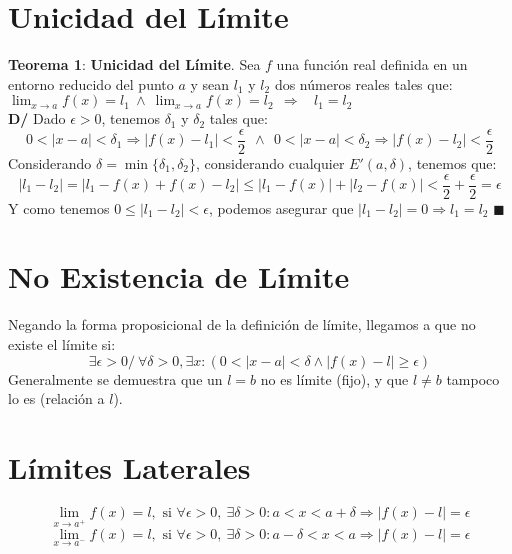 \documentclass[11pt,a4paper]{article}
\newcommand*{\QEDA}{\null\nobreak\hfill\ensuremath{\blacksquare}}
\begin{document}
\section{Unicidad del L\'imite}
\noindent \textbf{Teorema 1}: \textbf{Unicidad del L\'imite}. Sea $f$ una funci\'on real definida en un entorno reducido del punto $a$ y sean $l_1$ y $l_2$ dos n\'umeros reales tales que: \ \ $\displaystyle{\lim_{x\to a}f(x)=l_1} \ \land \ \displaystyle{\lim_{x\to a}f(x)=l_2} \ \ \Rightarrow \ \ \ \ l_1 = l_2$\\
\textbf{D/} Dado $\epsilon > 0$, tenemos $\delta_1$ y $\delta_2$ tales que: $$0 < |x-a| < \delta_1 \Rightarrow |f(x) - l_1| < \dfrac{\epsilon}{2} \ \ \land \ \ 0 < |x-a| < \delta_2 \Rightarrow |f(x) - l_2| < \dfrac{\epsilon}{2}$$
Considerando $\delta = \min\{\delta_1, \delta_2\}$, considerando cualquier $E'(a, \delta)$, tenemos que:
$$|l_1 - l_2| = |l_1 - f(x) + f(x) - l_2| \leq |l_1 - f(x)| + |l_2 - f(x)| < \dfrac{\epsilon}{2} + \dfrac{\epsilon}{2} = \epsilon$$
Y como tenemos $0 \leq |l_1 - l_2| < \epsilon$, podemos asegurar que $|l_1 - l_2| = 0 \Rightarrow l_1 = l_2$ \QEDA

\section{No Existencia de L\'imite}
Negando la forma proposicional de la definici\'on de l\'imite, llegamos a que no existe el l\'imite si: $$\exists \epsilon > 0 /\ \forall \delta > 0, \exists x: (0< |x-a| < \delta \land |f(x) - l| \geq \epsilon)$$
Generalmente se demuestra que un $l=b$ no es l\'imite (fijo), y que $l \not = b$ tampoco lo es (relaci\'on a $l$).

\section{L\'imites Laterales}
$$\lim_{x \to a^+} f(x) = l, \text{ si } \forall \epsilon > 0,\ \exists \delta > 0: a < x < a+\delta \Rightarrow |f(x)-l| = \epsilon$$
$$\lim_{x \to a^-} f(x) = l, \text{ si } \forall \epsilon > 0,\ \exists \delta > 0: a-\delta < x < a \Rightarrow |f(x)-l| = \epsilon$$\\
\end{document}
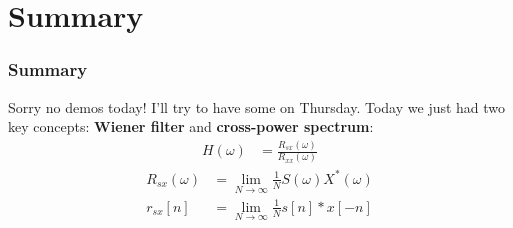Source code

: \documentclass{beamer}
\begin{document}
\section[Summary]{Summary}
\setcounter{subsection}{1}

\begin{frame}
  \frametitle{Summary}

  Sorry no demos today!  I'll try to have some on Thursday.  Today we
  just had two key concepts: {\bf Wiener filter} and {\bf cross-power
    spectrum}:
  \begin{align*}
    H(\omega)  &= \frac{R_{sx}(\omega)}{R_{xx}(\omega)}
  \end{align*}
  \begin{align*}
    R_{sx}(\omega)&=\lim_{N\rightarrow\infty}\frac{1}{N} S(\omega)X^*(\omega)\\
    r_{sx}[n] &=\lim_{N\rightarrow\infty}\frac{1}{N} s[n]\ast x[-n]
  \end{align*}
\end{frame}
\end{document}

§ **Problem statement**: From the first line to the last, retype the data exactly, but omit every image.

§ **Exercise response**:
 \documentclass[11pt,a4paper]{article}
\newcommand*{\QEDA}{\null\nobreak\hfill\ensuremath{\blacksquare}}
\begin{document}
\section{Unicidad del L\'imite}
\noindent \textbf{Teorema 1}: \textbf{Unicidad del L\'imite}. Sea $f$ una funci\'on real definida en un entorno reducido del punto $a$ y sean $l_1$ y $l_2$ dos n\'umeros reales tales que: \ \ $\displaystyle{\lim_{x\to a}f(x)=l_1} \ \land \ \displaystyle{\lim_{x\to a}f(x)=l_2} \ \ \Rightarrow \ \ \ \ l_1 = l_2$\\
\textbf{D/} Dado $\epsilon > 0$, tenemos $\delta_1$ y $\delta_2$ tales que: $$0 < |x-a| < \delta_1 \Rightarrow |f(x) - l_1| < \dfrac{\epsilon}{2} \ \ \land \ \ 0 < |x-a| < \delta_2 \Rightarrow |f(x) - l_2| < \dfrac{\epsilon}{2}$$
Considerando $\delta = \min\{\delta_1, \delta_2\}$, considerando cualquier $E'(a, \delta)$, tenemos que:
$$|l_1 - l_2| = |l_1 - f(x) + f(x) - l_2| \leq |l_1 - f(x)| + |l_2 - f(x)| < \dfrac{\epsilon}{2} + \dfrac{\epsilon}{2} = \epsilon$$
Y como tenemos $0 \leq |l_1 - l_2| < \epsilon$, podemos asegurar que $|l_1 - l_2| = 0 \Rightarrow l_1 = l_2$ \QEDA

\section{No Existencia de L\'imite}
Negando la forma proposicional de la definici\'on de l\'imite, llegamos a que no existe el l\'imite si: $$\exists \epsilon > 0 /\ \forall \delta > 0, \exists x: (0< |x-a| < \delta \land |f(x) - l| \geq \epsilon)$$
Generalmente se demuestra que un $l=b$ no es l\'imite (fijo), y que $l \not = b$ tampoco lo es (relaci\'on a $l$).

\section{L\'imites Laterales}
$$\lim_{x \to a^+} f(x) = l, \text{ si } \forall \epsilon > 0,\ \exists \delta > 0: a < x < a+\delta \Rightarrow |f(x)-l| = \epsilon$$
$$\lim_{x \to a^-} f(x) = l, \text{ si } \forall \epsilon > 0,\ \exists \delta > 0: a-\delta < x < a \Rightarrow |f(x)-l| = \epsilon$$\\
\end{document}
Source code

: \documentclass{beamer}
\begin{document}
\section[Summary]{Summary}
\setcounter{subsection}{1}

\begin{frame}
  \frametitle{Summary}

  Sorry no demos today!  I'll try to have some on Thursday.  Today we
  just had two key concepts: {\bf Wiener filter} and {\bf cross-power
    spectrum}:
  \begin{align*}
    H(\omega)  &= \frac{R_{sx}(\omega)}{R_{xx}(\omega)}
  \end{align*}
  \begin{align*}
    R_{sx}(\omega)&=\lim_{N\rightarrow\infty}\frac{1}{N} S(\omega)X^*(\omega)\\
    r_{sx}[n] &=\lim_{N\rightarrow\infty}\frac{1}{N} s[n]\ast x[-n]
  \end{align*}
\end{frame}
\end{document}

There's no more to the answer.